- Education: University of Oxford
- Occupation: Canon of Lanthony Secunda
- Years active: c. 1412-c. 1421
- Known for: Manuscript collection

= Richard Calne =

Richard Calne was a canon of Lanthony Secunda who studied at the University of Oxford from c. 1413 to c. 1421. He is known for his acquisition of nine manuscripts during his studies and was responsible for the final significant expansion of Lanthony Secunda's collection.

== Life ==
Little is known about Richard Calne beyond the evidence preserved in manuscripts owned by him. He was a canon of Lanthony Secunda and studied at the University of Oxford from 1412x1413 until at least 1421. The Oxford college he attended is unknown, and the Augustinian college of St Mary's was not founded until 1435.

In 1413, he was appointed proxy by John Wyche when Wyche was summoned by the prior of St Oswald. Kirsty Bennett interprets this appointment as evidence that he was a capable canon before his studies at Oxford.

The last record of Calne at Oxford was in 1421, when he pledged Lambeth Palace MS 141 to the common chest of the Austin Canons. This manuscript later entered Lanthony Secunda's library, indicating either that he redeemed the work quickly or remained at Oxford for some time after 1421. Bennett suggests that if he did return in 1421, his return may have been associated with Lanthony Secunda being entrusted with Carmarthen Priory.

== Manuscripts ==
Nine manuscripts can be connected with Richard Calne's time at Oxford, all of which were acquired by him during his studies. Their contents relate largely to the university curriculum of the period and include works unlikely otherwise to have been available in Lanthony Secunda's collection.

The manuscripts acquired by Calne probably entered Lanthony Secunda's collection when he returned during the 1420s. Only three other surviving manuscripts are known to have been acquired by the priory during the fifteenth century.
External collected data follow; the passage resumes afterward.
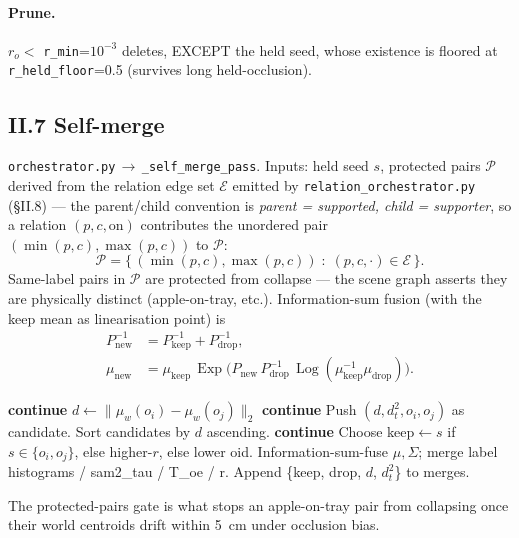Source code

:\documentclass[11pt]{article}
\DeclareMathOperator{\Exp}{Exp}
\DeclareMathOperator{\Log}{Log}
\newcommand{\file}[1]{\texttt{#1}}
\begin{document}
\paragraph{Prune.}
$r_o < $ \texttt{r\_min}=$10^{-3}$ deletes, EXCEPT the held seed, whose
existence is floored at \texttt{r\_held\_floor}=0.5 (survives long
held-occlusion).

\subsection*{II.7 Self-merge}

\file{orchestrator.py}\,$\to$\,\texttt{\_self\_merge\_pass}. Inputs:
held seed $s$, protected pairs $\mathcal P$ derived from the relation
edge set $\mathcal E$ emitted by \file{relation\_orchestrator.py}
(\S II.8) — the parent/child convention is
\emph{parent = supported, child = supporter}, so a relation
$(p,c,\text{on})$ contributes the unordered pair
$(\min(p,c),\max(p,c))$ to $\mathcal P$:
\begin{equation*}
\mathcal{P} = \bigl\{\,(\min(p,c),\max(p,c))\;:\;(p,c,\cdot)\in\mathcal{E}\,\bigr\}.
\end{equation*}
Same-label pairs in $\mathcal P$ are protected from collapse — the scene
graph asserts they are physically distinct (apple-on-tray, etc.).
Information-sum fusion (with the keep mean as linearisation point) is
\begin{equation}\label{eq:self_merge_info}
\begin{aligned}
P^{-1}_{\text{new}} &= P^{-1}_{\text{keep}} + P^{-1}_{\text{drop}}, \\
\mu_{\text{new}} &= \mu_{\text{keep}}\,\Exp\!\bigl(P_{\text{new}}\,P^{-1}_{\text{drop}}\,\Log(\mu_{\text{keep}}^{-1}\mu_{\text{drop}})\bigr).
\end{aligned}
\end{equation}

\begin{algorithm}[H]
\caption{Self-merge pass.}
\begin{algorithmic}[1]
   \textbf{continue} \EndIf
  \State $d \gets \|\mu_w(o_i) - \mu_w(o_j)\|_2$
   \textbf{continue} \EndIf
  \State Push $(d, d^2_t, o_i, o_j)$ as candidate.
\EndFor
\State Sort candidates by $d$ ascending.
   \textbf{continue} \EndIf
  \State Choose keep$\gets s$ if $s\in\{o_i,o_j\}$, else higher-$r$, else lower oid.
  \State Information-sum-fuse $\mu, \Sigma$; merge label histograms / sam2\_tau / T\_oe / r.
  \State Append \{keep, drop, $d$, $d^2_t$\} to merges.
\EndFor
\end{algorithmic}
\end{algorithm}
The protected-pairs gate is what stops an apple-on-tray pair from
collapsing once their world centroids drift within 5~cm under
occlusion bias.
\end{document}
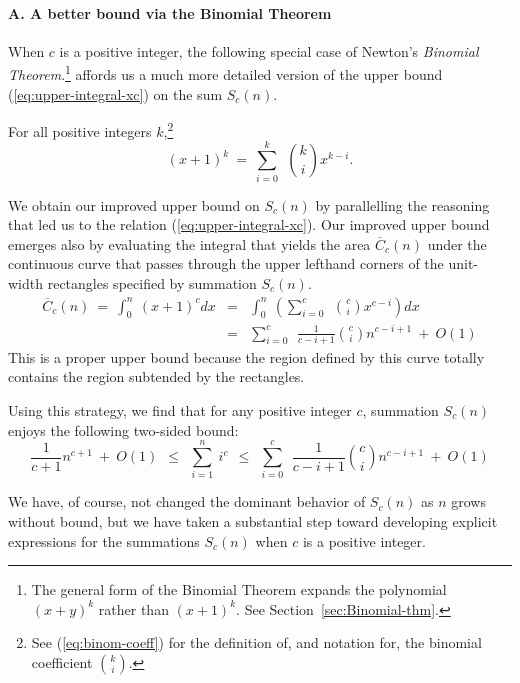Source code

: \paragraph{\sf A. A better bound via the Binomial Theorem}
When $c$ is a positive integer, the following special case of Newton's
{\it Binomial Theorem}.\footnote{The general form of the Binomial
  Theorem expands the polynomial $(x+y)^k$ rather than $(x+1)^k$.  See
Section~\ref{sec:Binomial-thm}.}
affords us a much more detailed version of the upper bound
(\ref{eq:upper-integral-xc})
on the sum $S_c(n)$.

\begin{theorem}
\label{thm:restricted-binomial-thm}
For all positive integers $k$,\footnote{See (\ref{eq:binom-coeff}) for
  the definition of, and notation for, the binomial coefficient
  $\displaystyle {k \choose i}$.}
\[ (x+1)^k \ = \
\sum_{i=0}^k \ \ {k \choose i} x^{k-i}.
\]
\end{theorem}

We obtain our improved upper bound on $S_c(n)$ by parallelling the
reasoning that led us to the relation (\ref{eq:upper-integral-xc}).
Our improved upper bound emerges also by evaluating the integral that
yields the area $\overline{C}_c(n)$ under the continuous curve that
passes through the upper lefthand corners of the unit-width rectangles
specified by summation $S_c(n)$.
\begin{eqnarray}
\label{eq:upper-integral-xk}
\overline{C}_c(n) \ = \
\int_0^n \ (x+1)^c dx & = &
\int_0^n \ \left(
\sum_{i=0}^c \ \ {c \choose i} x^{c-i} \right) dx \\
\nonumber
  & = &
\sum_{i=0}^c \ \ \frac{1}{c-i+1} {c \choose i} n^{c-i+1} \ + \ O(1)
\end{eqnarray}
This is a proper upper bound because the region defined by this curve
totally contains the region subtended by the rectangles.

\noindent
Using this strategy, we find that for any positive integer $c$,
summation $S_c(n)$ enjoys the following two-sided bound:
\begin{equation}
\label{eq:bounds-sum-xk}
\frac{1}{c+1} n^{c+1} \ + \ O(1)
  \ \ \leq \ \ \sum_{i=1}^n \ i^c
  \ \ \leq \ \ 
\sum_{i=0}^c \ \ \frac{1}{c-i+1} {c \choose i} n^{c-i+1} \ + \ O(1)
\end{equation}

We have, of course, not changed the dominant behavior of $S_c(n)$ as
$n$ grows without bound, but we have taken a substantial step toward
developing explicit expressions for the summations $S_c(n)$ when $c$
is a positive integer.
He was responsible for the final significant expansion of the collection and Bennett presents him as an example of how the interests and activities of a single community member could have a substantial impact upon the community's library.

His manuscripts are valuable for the information they contain about their acquisition. Inscriptions record that Calne obtained them and how, and in some cases also provide the date of acquisition or identify a scribe. The chronology of these works may reflect his academic progress, but as Lanthony Secunda was not a wealthy foundation the acquisitions may instead have been opportunistic, with Calne limiting himself to essential or cheap works.

=== Acquisition and production ===
Calne began obtaining works soon after his arrival at Oxford, likely with funding from Lanthony Secunda. He did so through second-hand purchases, unredeemed pledges, commissioned copying, and his own scribal work. M. B. Parkes describes his methods as representative of how students of the period obtained works.

His second-hand purchases included Lambeth Palace MS 70 in 1413, Lambeth Palace MS 111 for 2s 6d in 1414, Lambeth Palace MS 97 for 3s in 1415, and Lambeth Palace MS 370 in 1418. He also purchased Lambeth Palace MS 74, probably in 1414, and folios 1-137 of Lambeth Palace MS 145 at an unknown date.

Calne also participated in the production of Lambeth Palace MS 393 and Lambeth Palace MS 396, copying some parts himself while commissioning other scribes to supply the remainder. Three scribes, including Calne himself, worked on LP 396. As Calne is known to be one of the scribes of LP 393, and there only appears to be a single hand in common between the manuscripts, it is likely that we can identify Calne's hand. About one-fifth of LP 393 and half of LP 396 are in his hand.

Bennett argues that it is unlikely that Calne copied these works solely to reduce costs, since in that case he likely would have copied them in their entirety. She proposes that he had possession of new works, and to accelerate the completion of his copy divided the scribal work and then bound the booklets together. The production of manuscripts from separately copied booklets was common by this period.

Lambeth Palace MS 141 may itself have reached Calne as an unredeemed pledge. It contains cautio entries from Turville's common chest dated 1409 and 1412 and had probably previously belonged to John Grandisson, bishop of Exeter, whose will provided books for poor theology students at Exeter College.

In addition to the works he acquired, Calne may have borrowed manuscripts from Lanthony Secunda for the duration of his studies. Lambeth Palace MS 83 contains two cautiones placing it with a canon of Lanthony at Oxford during Calne's stay there, while an end leaf bears the initials "R.C." in a hand resembling that found in other manuscripts connected to him. As MS 83 may have been held in Lanthony Secunda's collection in the fourteenth century, it is possible that Calne borrowed it for his studies. If this identification is correct, the manuscript places him at Oxford in 1412 and may have been temporarily pawned to fund Calne's initial living expenses.